What you are asked to do:
Among the records that follow, set down only the lines from the one containing "run in micro-batches." to the one containing "processed per second.", both included, exactly.

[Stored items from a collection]
....

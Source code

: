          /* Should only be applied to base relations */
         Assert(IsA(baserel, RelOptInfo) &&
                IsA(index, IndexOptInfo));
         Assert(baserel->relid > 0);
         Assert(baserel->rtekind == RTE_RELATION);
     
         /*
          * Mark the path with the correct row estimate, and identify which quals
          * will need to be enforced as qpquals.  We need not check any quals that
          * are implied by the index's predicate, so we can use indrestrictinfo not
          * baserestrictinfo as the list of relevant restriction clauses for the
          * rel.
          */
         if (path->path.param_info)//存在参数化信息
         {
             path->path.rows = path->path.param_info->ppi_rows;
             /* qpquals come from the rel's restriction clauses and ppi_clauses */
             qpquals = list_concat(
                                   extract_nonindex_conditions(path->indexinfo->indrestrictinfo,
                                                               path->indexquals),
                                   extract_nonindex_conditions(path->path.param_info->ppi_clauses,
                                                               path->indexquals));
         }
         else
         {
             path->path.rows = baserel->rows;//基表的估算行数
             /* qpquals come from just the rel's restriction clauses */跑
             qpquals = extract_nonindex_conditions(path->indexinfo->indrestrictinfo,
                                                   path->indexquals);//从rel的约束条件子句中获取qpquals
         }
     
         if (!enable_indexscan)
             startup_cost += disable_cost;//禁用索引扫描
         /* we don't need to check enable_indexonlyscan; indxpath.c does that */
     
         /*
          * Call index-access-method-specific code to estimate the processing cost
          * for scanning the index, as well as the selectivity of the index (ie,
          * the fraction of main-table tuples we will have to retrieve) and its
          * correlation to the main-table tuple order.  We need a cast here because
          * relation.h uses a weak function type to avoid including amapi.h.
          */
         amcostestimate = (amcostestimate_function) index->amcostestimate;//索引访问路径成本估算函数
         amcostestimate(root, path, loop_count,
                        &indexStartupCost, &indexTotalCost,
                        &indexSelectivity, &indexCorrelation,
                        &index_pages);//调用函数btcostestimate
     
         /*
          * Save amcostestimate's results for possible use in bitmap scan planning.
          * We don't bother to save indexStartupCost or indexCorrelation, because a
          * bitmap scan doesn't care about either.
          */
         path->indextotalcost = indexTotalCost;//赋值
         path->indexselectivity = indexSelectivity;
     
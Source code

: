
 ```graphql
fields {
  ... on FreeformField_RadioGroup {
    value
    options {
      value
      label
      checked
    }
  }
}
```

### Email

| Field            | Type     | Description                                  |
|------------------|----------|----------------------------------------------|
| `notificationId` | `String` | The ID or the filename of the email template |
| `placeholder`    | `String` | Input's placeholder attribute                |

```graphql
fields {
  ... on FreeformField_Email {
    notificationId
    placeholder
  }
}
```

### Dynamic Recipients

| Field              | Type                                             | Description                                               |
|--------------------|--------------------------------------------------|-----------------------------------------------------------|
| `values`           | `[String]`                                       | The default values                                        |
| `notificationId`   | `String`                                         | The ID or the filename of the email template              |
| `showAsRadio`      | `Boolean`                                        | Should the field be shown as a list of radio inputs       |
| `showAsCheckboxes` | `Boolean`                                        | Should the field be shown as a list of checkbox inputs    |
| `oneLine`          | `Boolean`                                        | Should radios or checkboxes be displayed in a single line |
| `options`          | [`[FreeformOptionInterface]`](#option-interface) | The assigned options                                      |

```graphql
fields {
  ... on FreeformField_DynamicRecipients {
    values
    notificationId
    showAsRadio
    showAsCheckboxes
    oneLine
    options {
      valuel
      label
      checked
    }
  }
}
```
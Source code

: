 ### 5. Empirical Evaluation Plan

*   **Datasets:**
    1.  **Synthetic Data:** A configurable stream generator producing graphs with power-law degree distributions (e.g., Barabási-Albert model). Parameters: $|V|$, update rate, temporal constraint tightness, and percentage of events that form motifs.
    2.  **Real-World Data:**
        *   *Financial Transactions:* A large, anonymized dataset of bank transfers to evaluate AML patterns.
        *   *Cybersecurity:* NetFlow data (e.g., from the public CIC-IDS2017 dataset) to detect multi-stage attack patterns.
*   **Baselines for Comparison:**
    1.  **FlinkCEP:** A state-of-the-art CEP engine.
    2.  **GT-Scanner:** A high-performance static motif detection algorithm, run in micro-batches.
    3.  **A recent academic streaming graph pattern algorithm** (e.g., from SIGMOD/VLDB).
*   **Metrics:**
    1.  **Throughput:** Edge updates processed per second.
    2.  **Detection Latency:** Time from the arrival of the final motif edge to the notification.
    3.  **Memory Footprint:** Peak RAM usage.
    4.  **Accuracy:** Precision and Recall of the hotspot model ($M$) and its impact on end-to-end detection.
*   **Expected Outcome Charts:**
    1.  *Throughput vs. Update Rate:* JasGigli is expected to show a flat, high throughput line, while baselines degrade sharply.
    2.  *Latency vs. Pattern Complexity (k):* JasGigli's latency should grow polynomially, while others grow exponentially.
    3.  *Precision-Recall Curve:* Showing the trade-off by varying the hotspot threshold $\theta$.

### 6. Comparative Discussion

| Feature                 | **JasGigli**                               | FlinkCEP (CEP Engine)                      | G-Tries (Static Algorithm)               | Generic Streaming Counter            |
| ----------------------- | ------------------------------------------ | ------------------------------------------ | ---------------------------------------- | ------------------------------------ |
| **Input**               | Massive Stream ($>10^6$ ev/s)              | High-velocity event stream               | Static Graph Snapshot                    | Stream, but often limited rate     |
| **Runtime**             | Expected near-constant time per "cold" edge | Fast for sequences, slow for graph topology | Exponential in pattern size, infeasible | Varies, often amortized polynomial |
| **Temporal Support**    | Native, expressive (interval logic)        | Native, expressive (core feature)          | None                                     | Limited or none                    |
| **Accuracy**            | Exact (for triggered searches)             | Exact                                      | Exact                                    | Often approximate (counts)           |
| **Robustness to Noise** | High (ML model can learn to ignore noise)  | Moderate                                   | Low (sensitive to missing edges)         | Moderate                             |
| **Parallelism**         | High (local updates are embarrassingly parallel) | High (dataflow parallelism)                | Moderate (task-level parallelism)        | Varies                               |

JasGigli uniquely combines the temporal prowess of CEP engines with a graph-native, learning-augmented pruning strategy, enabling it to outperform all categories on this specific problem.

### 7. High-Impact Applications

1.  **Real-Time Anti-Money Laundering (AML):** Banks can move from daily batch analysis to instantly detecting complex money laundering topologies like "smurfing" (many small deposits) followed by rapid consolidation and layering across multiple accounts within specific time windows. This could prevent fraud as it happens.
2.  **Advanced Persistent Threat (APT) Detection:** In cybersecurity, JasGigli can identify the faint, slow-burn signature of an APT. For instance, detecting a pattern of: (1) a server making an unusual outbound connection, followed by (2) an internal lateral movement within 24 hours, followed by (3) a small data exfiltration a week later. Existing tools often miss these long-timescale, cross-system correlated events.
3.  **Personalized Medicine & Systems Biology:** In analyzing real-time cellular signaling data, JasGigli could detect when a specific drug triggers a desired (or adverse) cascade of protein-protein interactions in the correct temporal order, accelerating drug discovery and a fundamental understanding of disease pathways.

....

Solution to the exercise:
    2.  **GT-Scanner:** A high-performance static motif detection algorithm, run in micro-batches.
    3.  **A recent academic streaming graph pattern algorithm** (e.g., from SIGMOD/VLDB).
*   **Metrics:**
    1.  **Throughput:** Edge updates processed per second.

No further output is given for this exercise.